RECORDS PROVIDED:
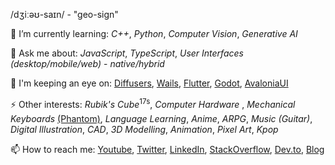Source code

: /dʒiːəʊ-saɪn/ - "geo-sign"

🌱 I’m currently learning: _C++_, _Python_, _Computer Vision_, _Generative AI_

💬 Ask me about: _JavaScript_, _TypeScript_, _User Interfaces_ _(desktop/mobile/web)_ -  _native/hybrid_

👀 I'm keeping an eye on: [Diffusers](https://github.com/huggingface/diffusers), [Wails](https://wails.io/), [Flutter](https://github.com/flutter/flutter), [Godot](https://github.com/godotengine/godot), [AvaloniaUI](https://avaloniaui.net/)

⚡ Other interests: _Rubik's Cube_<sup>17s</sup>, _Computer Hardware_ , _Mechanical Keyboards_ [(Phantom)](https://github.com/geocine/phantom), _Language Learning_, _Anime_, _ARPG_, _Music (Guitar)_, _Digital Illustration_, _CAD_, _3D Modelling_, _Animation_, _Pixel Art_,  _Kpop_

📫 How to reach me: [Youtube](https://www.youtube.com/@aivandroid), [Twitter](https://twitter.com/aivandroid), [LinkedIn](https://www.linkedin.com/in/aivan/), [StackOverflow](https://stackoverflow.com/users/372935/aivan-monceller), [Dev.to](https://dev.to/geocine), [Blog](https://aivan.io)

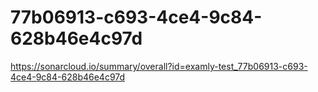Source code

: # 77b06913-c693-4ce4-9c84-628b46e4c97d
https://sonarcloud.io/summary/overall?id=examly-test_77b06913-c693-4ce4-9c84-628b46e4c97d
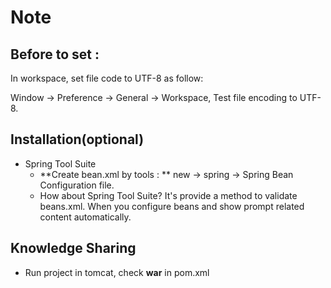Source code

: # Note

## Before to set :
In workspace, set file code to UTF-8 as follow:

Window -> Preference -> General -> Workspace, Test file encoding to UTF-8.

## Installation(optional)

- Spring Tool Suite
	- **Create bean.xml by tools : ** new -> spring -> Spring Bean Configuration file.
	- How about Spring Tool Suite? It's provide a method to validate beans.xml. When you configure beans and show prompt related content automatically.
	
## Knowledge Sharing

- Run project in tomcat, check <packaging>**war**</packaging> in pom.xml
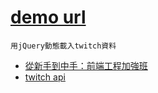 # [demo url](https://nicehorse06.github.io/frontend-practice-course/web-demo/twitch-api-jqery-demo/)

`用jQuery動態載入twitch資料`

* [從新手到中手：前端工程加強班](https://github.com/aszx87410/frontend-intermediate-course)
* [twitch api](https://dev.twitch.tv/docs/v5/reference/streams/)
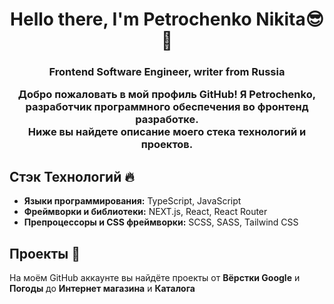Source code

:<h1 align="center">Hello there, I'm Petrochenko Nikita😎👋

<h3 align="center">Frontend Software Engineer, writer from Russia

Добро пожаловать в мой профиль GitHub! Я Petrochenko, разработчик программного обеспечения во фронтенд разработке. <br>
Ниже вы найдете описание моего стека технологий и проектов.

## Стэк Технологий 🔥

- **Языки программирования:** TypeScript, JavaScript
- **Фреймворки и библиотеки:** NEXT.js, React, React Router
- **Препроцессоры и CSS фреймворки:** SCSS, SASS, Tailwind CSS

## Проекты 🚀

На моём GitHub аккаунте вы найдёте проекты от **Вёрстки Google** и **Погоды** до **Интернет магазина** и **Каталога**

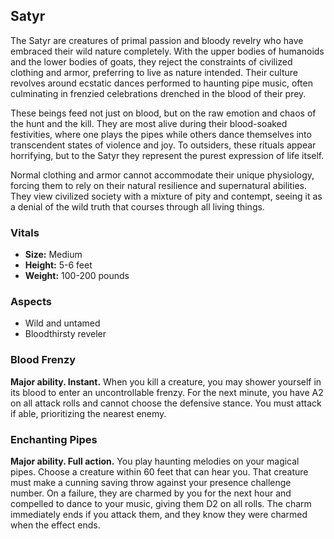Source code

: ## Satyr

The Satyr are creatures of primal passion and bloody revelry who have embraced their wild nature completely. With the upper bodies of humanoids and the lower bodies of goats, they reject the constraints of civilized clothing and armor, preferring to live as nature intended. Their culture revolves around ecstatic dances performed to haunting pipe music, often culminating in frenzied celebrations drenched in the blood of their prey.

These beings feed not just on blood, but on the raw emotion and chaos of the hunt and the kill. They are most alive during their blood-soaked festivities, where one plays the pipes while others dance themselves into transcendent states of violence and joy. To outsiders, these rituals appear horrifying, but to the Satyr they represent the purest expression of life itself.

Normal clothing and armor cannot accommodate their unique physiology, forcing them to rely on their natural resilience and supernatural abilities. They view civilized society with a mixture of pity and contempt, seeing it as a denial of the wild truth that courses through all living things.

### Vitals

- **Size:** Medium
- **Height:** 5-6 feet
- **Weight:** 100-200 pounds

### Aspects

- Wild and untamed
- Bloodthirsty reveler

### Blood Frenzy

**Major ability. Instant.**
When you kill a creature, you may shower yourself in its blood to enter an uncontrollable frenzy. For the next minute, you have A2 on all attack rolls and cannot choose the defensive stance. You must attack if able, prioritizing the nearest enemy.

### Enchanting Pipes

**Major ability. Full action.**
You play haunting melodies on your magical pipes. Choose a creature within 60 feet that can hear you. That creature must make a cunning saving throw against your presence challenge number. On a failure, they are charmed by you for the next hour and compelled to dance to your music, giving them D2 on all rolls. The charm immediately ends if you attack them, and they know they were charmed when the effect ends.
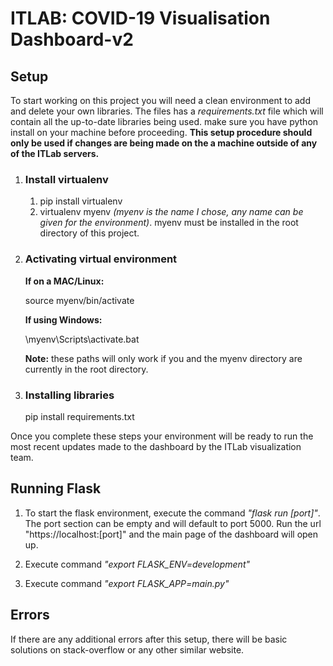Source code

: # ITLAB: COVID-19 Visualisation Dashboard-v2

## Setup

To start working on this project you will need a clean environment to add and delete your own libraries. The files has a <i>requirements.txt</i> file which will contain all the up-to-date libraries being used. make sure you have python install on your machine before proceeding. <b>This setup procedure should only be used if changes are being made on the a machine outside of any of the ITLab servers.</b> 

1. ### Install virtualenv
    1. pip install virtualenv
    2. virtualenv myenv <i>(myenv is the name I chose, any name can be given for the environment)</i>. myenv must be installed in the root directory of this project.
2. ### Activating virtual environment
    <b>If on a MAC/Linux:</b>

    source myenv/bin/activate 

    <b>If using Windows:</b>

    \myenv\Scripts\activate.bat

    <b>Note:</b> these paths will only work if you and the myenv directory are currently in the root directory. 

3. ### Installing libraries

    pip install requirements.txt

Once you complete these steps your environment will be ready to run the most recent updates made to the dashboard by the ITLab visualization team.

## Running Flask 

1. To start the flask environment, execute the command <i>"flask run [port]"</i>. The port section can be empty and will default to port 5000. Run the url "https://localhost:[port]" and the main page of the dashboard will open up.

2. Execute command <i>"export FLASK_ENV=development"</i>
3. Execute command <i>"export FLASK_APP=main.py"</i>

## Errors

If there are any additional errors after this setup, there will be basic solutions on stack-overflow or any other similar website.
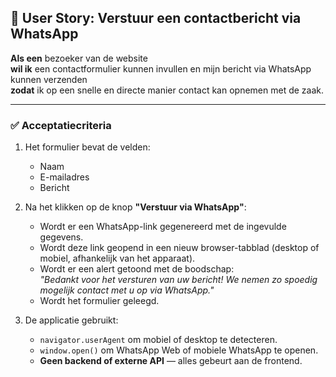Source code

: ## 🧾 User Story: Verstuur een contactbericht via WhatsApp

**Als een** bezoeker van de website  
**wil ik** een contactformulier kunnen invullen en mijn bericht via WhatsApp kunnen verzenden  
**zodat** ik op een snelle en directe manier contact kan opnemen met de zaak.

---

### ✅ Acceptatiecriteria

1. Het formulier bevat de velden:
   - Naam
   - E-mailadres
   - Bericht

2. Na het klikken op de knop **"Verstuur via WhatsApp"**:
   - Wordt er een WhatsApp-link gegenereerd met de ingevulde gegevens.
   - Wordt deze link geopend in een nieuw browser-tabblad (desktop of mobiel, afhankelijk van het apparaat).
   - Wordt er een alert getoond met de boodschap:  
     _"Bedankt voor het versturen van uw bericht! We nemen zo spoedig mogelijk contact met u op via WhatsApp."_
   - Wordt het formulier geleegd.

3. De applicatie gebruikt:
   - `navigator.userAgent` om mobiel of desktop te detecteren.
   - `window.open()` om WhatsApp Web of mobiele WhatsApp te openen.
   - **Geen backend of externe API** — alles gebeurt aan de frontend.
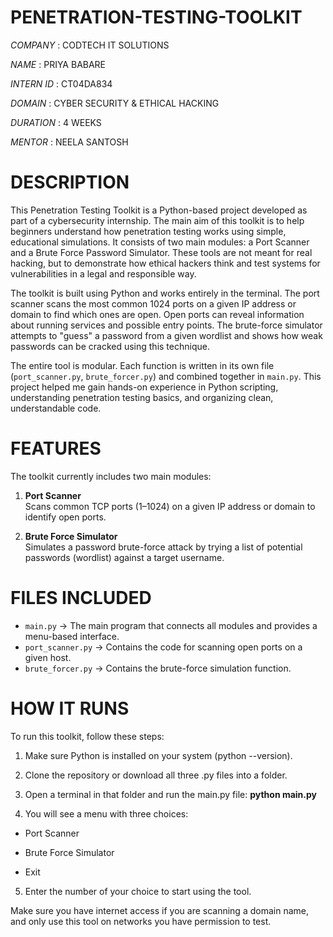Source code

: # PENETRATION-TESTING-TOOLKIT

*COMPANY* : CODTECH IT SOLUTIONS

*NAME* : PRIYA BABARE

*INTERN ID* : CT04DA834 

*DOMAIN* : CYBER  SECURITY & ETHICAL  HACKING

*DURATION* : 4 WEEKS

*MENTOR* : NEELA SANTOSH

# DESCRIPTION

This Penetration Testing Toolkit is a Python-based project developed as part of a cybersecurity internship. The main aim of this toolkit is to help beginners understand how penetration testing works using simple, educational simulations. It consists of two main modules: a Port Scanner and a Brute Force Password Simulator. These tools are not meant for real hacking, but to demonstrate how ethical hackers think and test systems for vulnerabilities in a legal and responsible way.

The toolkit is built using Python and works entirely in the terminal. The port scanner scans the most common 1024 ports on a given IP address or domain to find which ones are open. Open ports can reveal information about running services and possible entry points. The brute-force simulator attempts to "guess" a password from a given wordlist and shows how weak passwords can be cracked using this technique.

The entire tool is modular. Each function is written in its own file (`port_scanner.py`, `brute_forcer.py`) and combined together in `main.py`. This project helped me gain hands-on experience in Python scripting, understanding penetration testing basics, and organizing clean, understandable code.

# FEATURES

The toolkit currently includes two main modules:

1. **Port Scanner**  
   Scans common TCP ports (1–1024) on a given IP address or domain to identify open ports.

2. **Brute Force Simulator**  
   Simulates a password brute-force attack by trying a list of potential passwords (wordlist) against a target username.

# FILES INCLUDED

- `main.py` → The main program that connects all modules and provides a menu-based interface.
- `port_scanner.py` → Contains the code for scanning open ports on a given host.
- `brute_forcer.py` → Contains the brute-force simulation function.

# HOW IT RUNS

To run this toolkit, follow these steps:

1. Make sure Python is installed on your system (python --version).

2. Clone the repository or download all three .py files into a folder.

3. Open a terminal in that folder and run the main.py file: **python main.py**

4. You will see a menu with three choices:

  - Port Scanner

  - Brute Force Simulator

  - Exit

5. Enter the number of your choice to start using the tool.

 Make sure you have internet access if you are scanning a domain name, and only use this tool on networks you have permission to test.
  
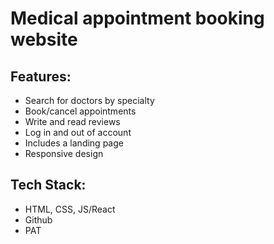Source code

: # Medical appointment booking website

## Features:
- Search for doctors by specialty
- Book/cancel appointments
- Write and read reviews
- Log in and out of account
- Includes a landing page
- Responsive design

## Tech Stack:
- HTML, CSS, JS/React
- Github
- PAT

WHAT TO WORK ON: All lines in the entries above that hold the word "align" need to be copied.

SOLUTION:
:<h1 align="center">Hello there, I'm Petrochenko Nikita😎👋
<h3 align="center">Frontend Software Engineer, writer from Russia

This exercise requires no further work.